A verbatim reproduction of the following listing is required; omit the pictures.

START Provided entries

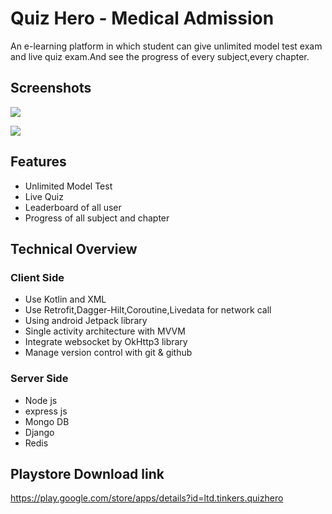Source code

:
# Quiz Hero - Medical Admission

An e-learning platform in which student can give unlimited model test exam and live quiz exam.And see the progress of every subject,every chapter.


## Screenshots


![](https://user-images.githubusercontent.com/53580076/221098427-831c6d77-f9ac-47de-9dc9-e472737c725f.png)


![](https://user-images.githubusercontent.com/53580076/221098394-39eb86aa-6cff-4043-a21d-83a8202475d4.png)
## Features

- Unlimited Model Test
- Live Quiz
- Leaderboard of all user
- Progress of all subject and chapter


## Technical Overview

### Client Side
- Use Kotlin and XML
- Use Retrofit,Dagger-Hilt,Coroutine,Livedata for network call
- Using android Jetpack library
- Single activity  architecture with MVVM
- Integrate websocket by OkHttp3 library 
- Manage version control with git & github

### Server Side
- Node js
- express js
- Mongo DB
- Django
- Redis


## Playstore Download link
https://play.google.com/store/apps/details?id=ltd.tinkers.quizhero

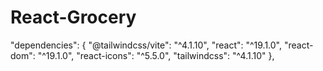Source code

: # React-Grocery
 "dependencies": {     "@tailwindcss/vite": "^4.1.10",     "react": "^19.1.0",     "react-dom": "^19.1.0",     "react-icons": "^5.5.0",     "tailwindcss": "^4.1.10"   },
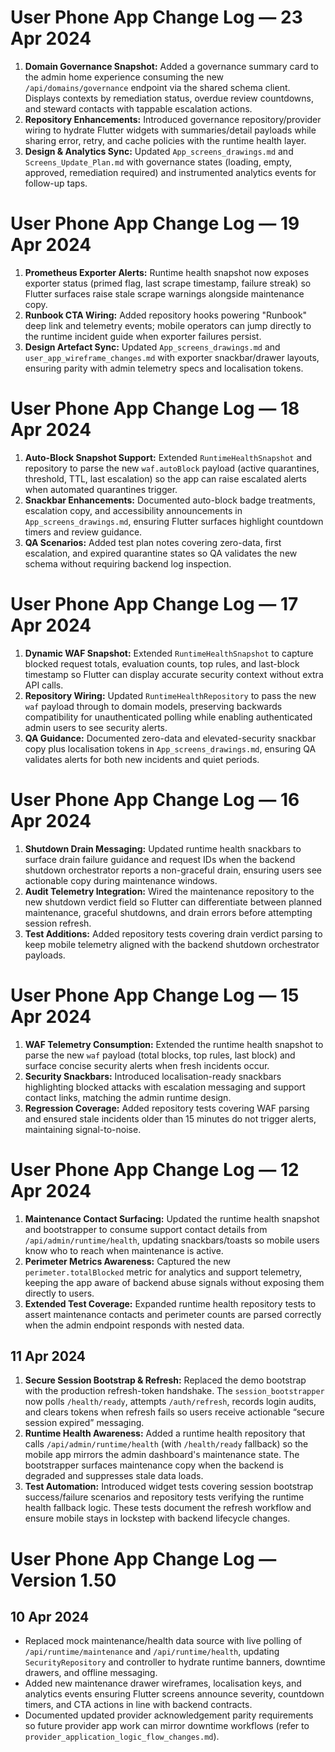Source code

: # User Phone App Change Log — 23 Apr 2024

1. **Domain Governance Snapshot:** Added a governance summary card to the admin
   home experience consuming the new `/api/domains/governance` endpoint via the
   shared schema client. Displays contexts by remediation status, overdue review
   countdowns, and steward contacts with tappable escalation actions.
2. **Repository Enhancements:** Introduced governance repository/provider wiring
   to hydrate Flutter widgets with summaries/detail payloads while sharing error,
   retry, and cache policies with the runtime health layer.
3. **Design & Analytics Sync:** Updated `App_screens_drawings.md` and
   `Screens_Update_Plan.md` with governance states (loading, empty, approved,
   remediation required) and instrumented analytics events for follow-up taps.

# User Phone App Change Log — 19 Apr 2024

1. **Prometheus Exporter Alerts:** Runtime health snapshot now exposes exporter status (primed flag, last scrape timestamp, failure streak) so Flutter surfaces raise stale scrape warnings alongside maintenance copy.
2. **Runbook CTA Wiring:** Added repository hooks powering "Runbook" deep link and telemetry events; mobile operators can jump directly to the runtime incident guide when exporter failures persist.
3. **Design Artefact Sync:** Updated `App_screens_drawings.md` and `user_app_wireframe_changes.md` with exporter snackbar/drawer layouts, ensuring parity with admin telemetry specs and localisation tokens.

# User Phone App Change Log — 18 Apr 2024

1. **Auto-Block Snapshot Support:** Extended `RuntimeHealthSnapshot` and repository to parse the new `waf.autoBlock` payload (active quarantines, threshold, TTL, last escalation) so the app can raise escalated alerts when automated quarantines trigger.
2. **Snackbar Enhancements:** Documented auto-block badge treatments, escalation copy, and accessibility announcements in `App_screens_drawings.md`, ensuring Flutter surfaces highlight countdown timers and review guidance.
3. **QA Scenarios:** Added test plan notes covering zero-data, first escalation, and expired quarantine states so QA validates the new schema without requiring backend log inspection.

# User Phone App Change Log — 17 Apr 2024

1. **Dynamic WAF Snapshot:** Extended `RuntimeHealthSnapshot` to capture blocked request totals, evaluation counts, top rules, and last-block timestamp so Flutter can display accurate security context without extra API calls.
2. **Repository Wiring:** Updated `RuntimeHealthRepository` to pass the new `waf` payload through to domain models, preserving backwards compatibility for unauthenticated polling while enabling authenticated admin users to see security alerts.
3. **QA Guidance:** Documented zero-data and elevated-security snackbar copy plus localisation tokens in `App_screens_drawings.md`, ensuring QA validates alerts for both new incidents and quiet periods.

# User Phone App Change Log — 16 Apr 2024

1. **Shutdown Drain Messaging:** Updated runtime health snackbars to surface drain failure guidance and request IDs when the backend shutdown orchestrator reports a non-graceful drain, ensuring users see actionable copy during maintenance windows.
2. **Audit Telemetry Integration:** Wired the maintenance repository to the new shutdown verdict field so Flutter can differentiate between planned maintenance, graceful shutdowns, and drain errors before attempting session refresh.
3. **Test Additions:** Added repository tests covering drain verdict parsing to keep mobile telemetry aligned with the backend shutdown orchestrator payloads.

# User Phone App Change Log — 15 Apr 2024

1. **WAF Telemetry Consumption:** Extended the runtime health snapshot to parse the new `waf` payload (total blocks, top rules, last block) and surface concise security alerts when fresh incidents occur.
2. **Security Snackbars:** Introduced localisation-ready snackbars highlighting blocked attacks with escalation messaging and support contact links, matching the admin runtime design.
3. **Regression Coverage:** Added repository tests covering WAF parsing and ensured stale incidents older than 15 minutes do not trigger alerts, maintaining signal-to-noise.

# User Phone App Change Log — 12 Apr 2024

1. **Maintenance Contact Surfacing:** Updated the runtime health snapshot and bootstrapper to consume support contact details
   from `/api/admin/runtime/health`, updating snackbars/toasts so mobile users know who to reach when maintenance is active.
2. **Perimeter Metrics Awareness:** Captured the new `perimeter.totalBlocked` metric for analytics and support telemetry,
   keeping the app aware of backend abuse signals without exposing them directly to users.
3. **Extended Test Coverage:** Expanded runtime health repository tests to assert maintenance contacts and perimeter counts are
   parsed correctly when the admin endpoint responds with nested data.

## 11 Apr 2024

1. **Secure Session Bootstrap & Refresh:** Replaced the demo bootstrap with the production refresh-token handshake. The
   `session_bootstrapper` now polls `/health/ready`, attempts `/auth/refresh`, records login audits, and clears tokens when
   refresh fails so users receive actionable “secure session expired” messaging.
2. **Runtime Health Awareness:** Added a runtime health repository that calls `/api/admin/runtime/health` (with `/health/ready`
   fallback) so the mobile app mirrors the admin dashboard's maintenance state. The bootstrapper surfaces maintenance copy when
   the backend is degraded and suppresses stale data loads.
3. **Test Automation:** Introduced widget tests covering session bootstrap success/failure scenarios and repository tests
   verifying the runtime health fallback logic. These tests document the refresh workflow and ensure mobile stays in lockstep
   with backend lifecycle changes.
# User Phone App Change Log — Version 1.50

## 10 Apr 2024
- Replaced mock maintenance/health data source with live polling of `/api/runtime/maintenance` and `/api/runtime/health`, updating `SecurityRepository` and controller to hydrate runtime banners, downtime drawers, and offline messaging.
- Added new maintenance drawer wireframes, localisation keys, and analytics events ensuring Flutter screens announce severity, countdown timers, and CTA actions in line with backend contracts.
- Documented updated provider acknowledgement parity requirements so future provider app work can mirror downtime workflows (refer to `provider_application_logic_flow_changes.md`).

END Provided entries

Output for this task:
Source code

:
# Quiz Hero - Medical Admission

An e-learning platform in which student can give unlimited model test exam and live quiz exam.And see the progress of every subject,every chapter.


## Screenshots


![](https://user-images.githubusercontent.com/53580076/221098427-831c6d77-f9ac-47de-9dc9-e472737c725f.png)


![](https://user-images.githubusercontent.com/53580076/221098394-39eb86aa-6cff-4043-a21d-83a8202475d4.png)
## Features

- Unlimited Model Test
- Live Quiz
- Leaderboard of all user
- Progress of all subject and chapter


## Technical Overview

### Client Side
- Use Kotlin and XML
- Use Retrofit,Dagger-Hilt,Coroutine,Livedata for network call
- Using android Jetpack library
- Single activity  architecture with MVVM
- Integrate websocket by OkHttp3 library 
- Manage version control with git & github

### Server Side
- Node js
- express js
- Mongo DB
- Django
- Redis


## Playstore Download link
https://play.google.com/store/apps/details?id=ltd.tinkers.quizhero

Source code

: # React-Grocery
 "dependencies": {     "@tailwindcss/vite": "^4.1.10",     "react": "^19.1.0",     "react-dom": "^19.1.0",     "react-icons": "^5.5.0",     "tailwindcss": "^4.1.10"   },
Source code

: # User Phone App Change Log — 23 Apr 2024

1. **Domain Governance Snapshot:** Added a governance summary card to the admin
   home experience consuming the new `/api/domains/governance` endpoint via the
   shared schema client. Displays contexts by remediation status, overdue review
   countdowns, and steward contacts with tappable escalation actions.
2. **Repository Enhancements:** Introduced governance repository/provider wiring
   to hydrate Flutter widgets with summaries/detail payloads while sharing error,
   retry, and cache policies with the runtime health layer.
3. **Design & Analytics Sync:** Updated `App_screens_drawings.md` and
   `Screens_Update_Plan.md` with governance states (loading, empty, approved,
   remediation required) and instrumented analytics events for follow-up taps.

# User Phone App Change Log — 19 Apr 2024

1. **Prometheus Exporter Alerts:** Runtime health snapshot now exposes exporter status (primed flag, last scrape timestamp, failure streak) so Flutter surfaces raise stale scrape warnings alongside maintenance copy.
2. **Runbook CTA Wiring:** Added repository hooks powering "Runbook" deep link and telemetry events; mobile operators can jump directly to the runtime incident guide when exporter failures persist.
3. **Design Artefact Sync:** Updated `App_screens_drawings.md` and `user_app_wireframe_changes.md` with exporter snackbar/drawer layouts, ensuring parity with admin telemetry specs and localisation tokens.

# User Phone App Change Log — 18 Apr 2024

1. **Auto-Block Snapshot Support:** Extended `RuntimeHealthSnapshot` and repository to parse the new `waf.autoBlock` payload (active quarantines, threshold, TTL, last escalation) so the app can raise escalated alerts when automated quarantines trigger.
2. **Snackbar Enhancements:** Documented auto-block badge treatments, escalation copy, and accessibility announcements in `App_screens_drawings.md`, ensuring Flutter surfaces highlight countdown timers and review guidance.
3. **QA Scenarios:** Added test plan notes covering zero-data, first escalation, and expired quarantine states so QA validates the new schema without requiring backend log inspection.

# User Phone App Change Log — 17 Apr 2024

1. **Dynamic WAF Snapshot:** Extended `RuntimeHealthSnapshot` to capture blocked request totals, evaluation counts, top rules, and last-block timestamp so Flutter can display accurate security context without extra API calls.
2. **Repository Wiring:** Updated `RuntimeHealthRepository` to pass the new `waf` payload through to domain models, preserving backwards compatibility for unauthenticated polling while enabling authenticated admin users to see security alerts.
3. **QA Guidance:** Documented zero-data and elevated-security snackbar copy plus localisation tokens in `App_screens_drawings.md`, ensuring QA validates alerts for both new incidents and quiet periods.

# User Phone App Change Log — 16 Apr 2024

1. **Shutdown Drain Messaging:** Updated runtime health snackbars to surface drain failure guidance and request IDs when the backend shutdown orchestrator reports a non-graceful drain, ensuring users see actionable copy during maintenance windows.
2. **Audit Telemetry Integration:** Wired the maintenance repository to the new shutdown verdict field so Flutter can differentiate between planned maintenance, graceful shutdowns, and drain errors before attempting session refresh.
3. **Test Additions:** Added repository tests covering drain verdict parsing to keep mobile telemetry aligned with the backend shutdown orchestrator payloads.

# User Phone App Change Log — 15 Apr 2024

1. **WAF Telemetry Consumption:** Extended the runtime health snapshot to parse the new `waf` payload (total blocks, top rules, last block) and surface concise security alerts when fresh incidents occur.
2. **Security Snackbars:** Introduced localisation-ready snackbars highlighting blocked attacks with escalation messaging and support contact links, matching the admin runtime design.
3. **Regression Coverage:** Added repository tests covering WAF parsing and ensured stale incidents older than 15 minutes do not trigger alerts, maintaining signal-to-noise.

# User Phone App Change Log — 12 Apr 2024

1. **Maintenance Contact Surfacing:** Updated the runtime health snapshot and bootstrapper to consume support contact details
   from `/api/admin/runtime/health`, updating snackbars/toasts so mobile users know who to reach when maintenance is active.
2. **Perimeter Metrics Awareness:** Captured the new `perimeter.totalBlocked` metric for analytics and support telemetry,
   keeping the app aware of backend abuse signals without exposing them directly to users.
3. **Extended Test Coverage:** Expanded runtime health repository tests to assert maintenance contacts and perimeter counts are
   parsed correctly when the admin endpoint responds with nested data.

## 11 Apr 2024

1. **Secure Session Bootstrap & Refresh:** Replaced the demo bootstrap with the production refresh-token handshake. The
   `session_bootstrapper` now polls `/health/ready`, attempts `/auth/refresh`, records login audits, and clears tokens when
   refresh fails so users receive actionable “secure session expired” messaging.
2. **Runtime Health Awareness:** Added a runtime health repository that calls `/api/admin/runtime/health` (with `/health/ready`
   fallback) so the mobile app mirrors the admin dashboard's maintenance state. The bootstrapper surfaces maintenance copy when
   the backend is degraded and suppresses stale data loads.
3. **Test Automation:** Introduced widget tests covering session bootstrap success/failure scenarios and repository tests
   verifying the runtime health fallback logic. These tests document the refresh workflow and ensure mobile stays in lockstep
   with backend lifecycle changes.
# User Phone App Change Log — Version 1.50

## 10 Apr 2024
- Replaced mock maintenance/health data source with live polling of `/api/runtime/maintenance` and `/api/runtime/health`, updating `SecurityRepository` and controller to hydrate runtime banners, downtime drawers, and offline messaging.
- Added new maintenance drawer wireframes, localisation keys, and analytics events ensuring Flutter screens announce severity, countdown timers, and CTA actions in line with backend contracts.
- Documented updated provider acknowledgement parity requirements so future provider app work can mirror downtime workflows (refer to `provider_application_logic_flow_changes.md`).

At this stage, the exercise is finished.